Friday, February 5, 2010

Ubuntu fails to load nvidia kernel module

As much a note to myself, as a warning to others…

After a kernel upgrade, my Ubuntu Karmic started the X server in low-resolution mode. My Xorg.0.log said:

(II) LoadModule: "nvidia"
(II) Loading /usr/lib/xorg/modules/drivers//nvidia_drv.so
(II) Module nvidia: vendor="NVIDIA Corporation"
        compiled for 4.0.2, module version = 1.0.0
        Module class: X.Org Video Driver
(EE) NVIDIA: Failed to load the NVIDIA kernel module. Please check your
(EE) NVIDIA:     system's kernel log for additional error messages.
(II) UnloadModule: "nvidia"
(II) Unloading /usr/lib/xorg/modules/drivers//nvidia_drv.so
(EE) Failed to load module "nvidia" (module-specific error, 0)
(EE) No drivers available.

I tried modprobe nvidia and such, but it seemed that the module actually did not exist. This module should be installed by the package nvidia-185-kernel-source, which was present on my system. However, it turns out that the kernel module is compiled on-the-fly by a program called jockey which controls DKMS, the Dynamic Kernel Module Support.
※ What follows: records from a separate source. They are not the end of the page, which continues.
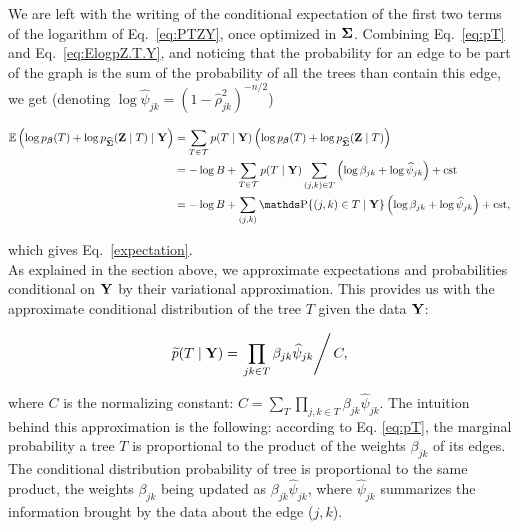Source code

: We are left with the writing of the conditional expectation of the first two terms of the logarithm of Eq.~\eqref{eq:PTZY}, once optimized in ${\boldsymbol{\Sigma}}$. Combining Eq.~\eqref{eq:pT} and Eq.~\eqref{eq:ElogpZ.T.Y}, and noticing that the probability for an edge to be part of the graph is the sum of the probability of all the trees than contain this edge, we get (denoting $\log \widehat{\psi}_{jk} = (1- \widehat{\rho}_{jk}^2)^{-n/2}$)

\begin{align*}
    \Esp\left(\log p_\betab (T) + \log p_{\widehat{\Sigmab}}(\Zb \mid T) \mid \Yb\right)
    & = \sum_{T \in \Tcal} p(T \mid \Yb) \left(\log p_\betab(T) + \log p_{\widehat{\Sigmab}}(\Zb \mid T) \right) \\
    & = -\log B + \sum_{T \in \Tcal} p(T \mid \Yb) \sum_{(j, k) \in T} \left(\log \beta_{jk} +\log \widehat{\psi}_{jk} \right) + \text{cst} \\
    & = -\log B + \sum_{(j, k)} \prob\{(j, k) \in T \mid \Yb\} \left(\log \beta_{jk} + \log \widehat{\psi}_{jk} \right) + \text{cst},
\end{align*}
 
which gives Eq.~\eqref{expectation}.\\
 
As explained in the section above, we approximate expectations and probabilities conditional on ${\bf Y}$ by their variational approximation.
This provides us with the approximate conditional distribution of the tree $T$ given the data ${\bf Y}$:
 
$$
\widetilde{p}(T  \mid  {\bf Y}) = \left. \prod_{jk \in T} \beta_{jk} \widehat{\psi}_{jk}  \right/ C,
$$
 
where $C$ is the normalizing constant: $C = \sum_T \prod_{j, k \in T} \beta_{jk} \widehat{\psi}_{jk}$. The intuition behind this approximation is the following: according to Eq. \eqref{eq:pT}, the marginal probability a tree $T$ is proportional to the product of the weights $\beta_{jk}$ of its edges. The conditional distribution probability of tree is proportional to the same product, the weights $\beta_{jk}$ being updated as $\beta_{jk} \widehat{\psi}_{jk}$, where $\widehat{\psi}_{jk}$ summarizes the information brought by the data about the edge ($j, k$).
It is possible to force a recompile using dpkg-reconfigure:

$ sudo dpkg-reconfigure nvidia-185-kernel-source
Removing all DKMS Modules
Done.
Loading new nvidia-185.18.36 DKMS files...
Building for architecture x86_64
Module build for the currently running kernel was skipped since the
kernel source for this kernel does not seem to be installed.

I need the kernel source, eh? Why the hell is that not a dependency, if the driver package is useless without it? Anyway, let's install the kernel source then:

$ uname -r
2.6.31-19-generic
$ sudo apt-get install linux-source-2.6.31

Installs fine, but makes no difference. Turns out that dpkg-reconfigure was lying: I just need the headers. Here we go:

$ sudo apt-get install linux-headers-2.6.31-19-generic
...
$ sudo dpkg-reconfigure nvidia-185-kernel-source
Removing all DKMS Modules
Done.
Loading new nvidia-185.18.36 DKMS files...
Building for architecture x86_64
Building initial module for 2.6.31-19-generic
Done.

nvidia.ko:
Running module version sanity check.
 - Original module
   - No original module exists within this kernel
 - Installation
   - Installing to /lib/modules/2.6.31-19-generic/updates/dkms/

depmod......

DKMS: install Completed.
$ modprobe nvidia
$

That's better.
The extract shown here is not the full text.